The grade you earn on this extra credit assignment will replace your lowest quiz grade; that is, if your lowest quiz grade is lower than your extra credit grade. The deadline is the start of class on Tuesday, January 31.

You can turn your spreadsheet for this extra credit assignment in at the link labeled “Z Table Extra Credit Assignment” under the Assignment tab on Canvas.

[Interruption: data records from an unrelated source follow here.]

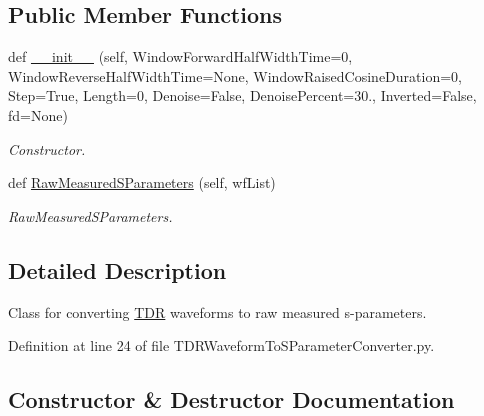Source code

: \subsection*{Public Member Functions}
\begin{DoxyCompactItemize}
\item 
def \hyperlink{classSignalIntegrity_1_1Measurement_1_1TDR_1_1TDRWaveformToSParameterConverter_1_1TDRWaveformToSParameterConverter_a85d11b8192fdd839d48a2d7e1abf4a5d}{\+\_\+\+\_\+init\+\_\+\+\_\+} (self, Window\+Forward\+Half\+Width\+Time=0, Window\+Reverse\+Half\+Width\+Time=None, Window\+Raised\+Cosine\+Duration=0, Step=True, Length=0, Denoise=False, Denoise\+Percent=30., Inverted=False, fd=None)
\begin{DoxyCompactList}\small\item\em Constructor. \end{DoxyCompactList}\item 
def \hyperlink{classSignalIntegrity_1_1Measurement_1_1TDR_1_1TDRWaveformToSParameterConverter_1_1TDRWaveformToSParameterConverter_a6ff074fa355062d77a954060b9107410}{Raw\+Measured\+S\+Parameters} (self, wf\+List)
\begin{DoxyCompactList}\small\item\em Raw\+Measured\+S\+Parameters. \end{DoxyCompactList}\end{DoxyCompactItemize}


\subsection{Detailed Description}
Class for converting \hyperlink{namespaceSignalIntegrity_1_1Measurement_1_1TDR}{T\+DR} waveforms to raw measured s-\/parameters. 

Definition at line 24 of file T\+D\+R\+Waveform\+To\+S\+Parameter\+Converter.\+py.



\subsection{Constructor \& Destructor Documentation}
\mbox{\label{classSignalIntegrity_1_1Measurement_1_1TDR_1_1TDRWaveformToSParameterConverter_1_1TDRWaveformToSParameterConverter_a85d11b8192fdd839d48a2d7e1abf4a5d}} 
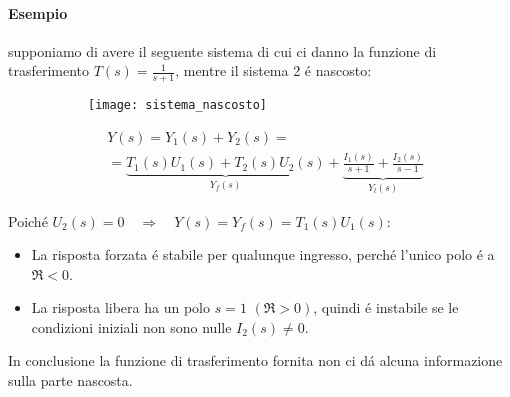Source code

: \documentclass[../main.tex]{subfiles}
\begin{document}
	\paragraph{Esempio} supponiamo di avere il seguente sistema di cui ci danno la funzione di trasferimento $ T(s) = \frac{1}{s+1} $, mentre il sistema 2 \'e nascosto:\\
	\begin{figure}[h!]
		\begin{subfigure}{0.5\textwidth}
			\texttt{[image: sistema\_nascosto]}
		\end{subfigure}
		\begin{subfigure}{0.5\textwidth}
			\begin{align*}
				&Y(s) = Y_1(s) + Y_2(s) =\\
				&= \underbrace{T_1(s)U_1(s) + T_2(s)U_2(s)}_{Y_f(s)} + \underbrace{\frac{I_1(s)}{s+1} + \frac{I_2(s)}{s-1}}_{Y_l(s)}
			\end{align*}
		\end{subfigure}
	\end{figure}
	\newpage\noindent
	Poich\'e $ U_2(s) = 0 \quad \Rightarrow \quad Y(s) = Y_f(s) = T_1(s)U_1(s)$:
	\begin{itemize}
		\item La risposta forzata \'e stabile per qualunque ingresso, perch\'e l'unico polo \'e a $ \Re < 0 $.
		\item La risposta libera ha un polo $ s = 1 $ $ (\Re > 0) $, quindi \'e instabile se le condizioni iniziali non sono nulle $ I_2(s) \neq 0 $.
	\end{itemize}
	In conclusione la funzione di trasferimento fornita non ci d\'a alcuna informazione sulla parte nascosta.\\ 
\end{document}
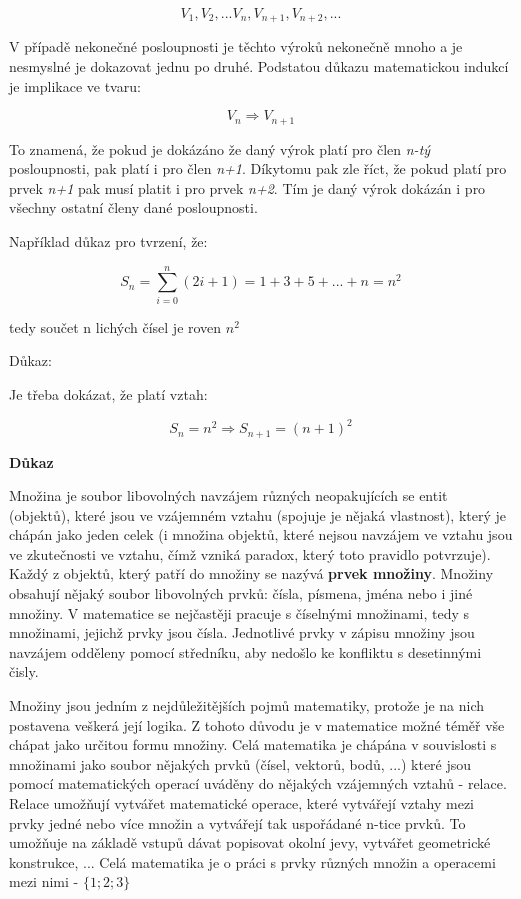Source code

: $$ V_1, V_2, ... V_n, V_{n+1}, V_{n+2}, ... $$

V případě nekonečné posloupnosti je těchto výroků nekonečně mnoho a je nesmyslné je dokazovat jednu po druhé. Podstatou důkazu matematickou indukcí je implikace ve tvaru:

$$ V_n \Rightarrow V_{n+1} $$

To znamená, že pokud je dokázáno že daný výrok platí pro člen {\it n-tý} posloupnosti, pak platí i pro člen {\it n+1}. Díkytomu pak zle říct, že pokud platí pro prvek {\it n+1} pak musí platit i pro prvek {\it n+2}. Tím je daný výrok dokázán i pro všechny ostatní členy dané posloupnosti. 

Například důkaz pro tvrzení, že:

$$ S_n = \sum^n_{i=0} (2i+1) = 1 + 3 + 5 + ... + n = n^2 $$ 

tedy součet n lichých čísel je roven $n^2$

Důkaz:

Je třeba dokázat, že platí vztah:

$$ S_n = n^2 \Rightarrow S_{n+1} = (n+1)^2 $$


{\bf Důkaz} 


Množina je soubor libovolných navzájem různých neopakujících se entit (objektů), které jsou ve vzájemném vztahu (spojuje je nějaká vlastnost), který je chápán jako jeden celek (i množina objektů, které nejsou navzájem ve vztahu jsou ve zkutečnosti ve vztahu, čímž vzniká paradox, který toto pravidlo potvrzuje). Každý z objektů, který patří do množiny se nazývá {\bf prvek množiny}.  Množiny obsahují nějaký soubor libovolných prvků: čísla, písmena, jména nebo i jiné množiny. V matematice se nejčastěji pracuje s číselnými množinami, tedy s množinami, jejichž prvky jsou čísla. Jednotlivé prvky v zápisu množiny jsou navzájem odděleny pomocí středníku, aby nedošlo ke konfliktu s desetinnými čisly.

Množiny jsou jedním z nejdůležitějších pojmů matematiky, protože je na nich postavena veškerá její logika. Z tohoto důvodu je v matematice možné téměř vše chápat jako určitou formu množiny. Celá matematika je chápána v souvislosti s množinami jako soubor nějakých prvků (čísel, vektorů, bodů, ...) které jsou pomocí matematických operací uváděny do nějakých vzájemných vztahů - relace. Relace umožňují vytvářet matematické operace, které vytvářejí vztahy mezi prvky jedné nebo více množin a vytvářejí tak uspořádané n-tice prvků. To umožňuje na základě vstupů dávat popisovat okolní jevy, vytvářet geometrické konstrukce, ... Celá matematika je o práci s prvky různých množin a operacemi mezi nimi - $\{1; 2; 3 \}$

Problem Set 2 consists of two problems. The first problem requires calculating expected value, standard deviation, and correlation, and using this information as inputs into determining expected returns and standard deviations for 2-asset portfolios. The second problem involves using the standard normal probability distribution to calculate the probabilities of earning various levels of return by investing in risky securities and portfolios; see pp. 15-21 of the http://fin4366.garven.com/spring2023/lecture4.pdf lecture note for coverage of that topic.

As promised, I have posted the formula sheet for today’s statistics class problem in Finance 4366 at http://fin4366.garven.com/spring2023/statformulasheet.pdf. I highly recommend that everyone work through the class problem with the help of this formula sheet prior to Thursday’s Finance 4366 class meeting.

The January 24th assigned reading entitled “The New Religion of Risk Management” (by Peter Bernstein, March-April 1996 issue of Harvard Business Review) provides a succinct synopsis of the same author’s 1996 book entitled “Against the Gods: The Remarkable Story of Risk“. Here’s a fascinating quote from page 33 of “Against the Gods” which explains the ancient origin of the word “algorithm”:

“The earliest known work in Arabic arithmetic was written by alKhowarizmi, a mathematician who lived around 825, some four hundred years before Fibonacci. Although few beneficiaries of his work are likely to have heard of him, most of us know of him indirectly. Try saying “alKhowarizmi” fast. That’s where we get the word “algorithm,” which means rules for computing.”

Note: The book cover shown above is a copy of a 1633 oil-on-canvas painting by the Dutch Golden Age painter Rembrandt van Rijn.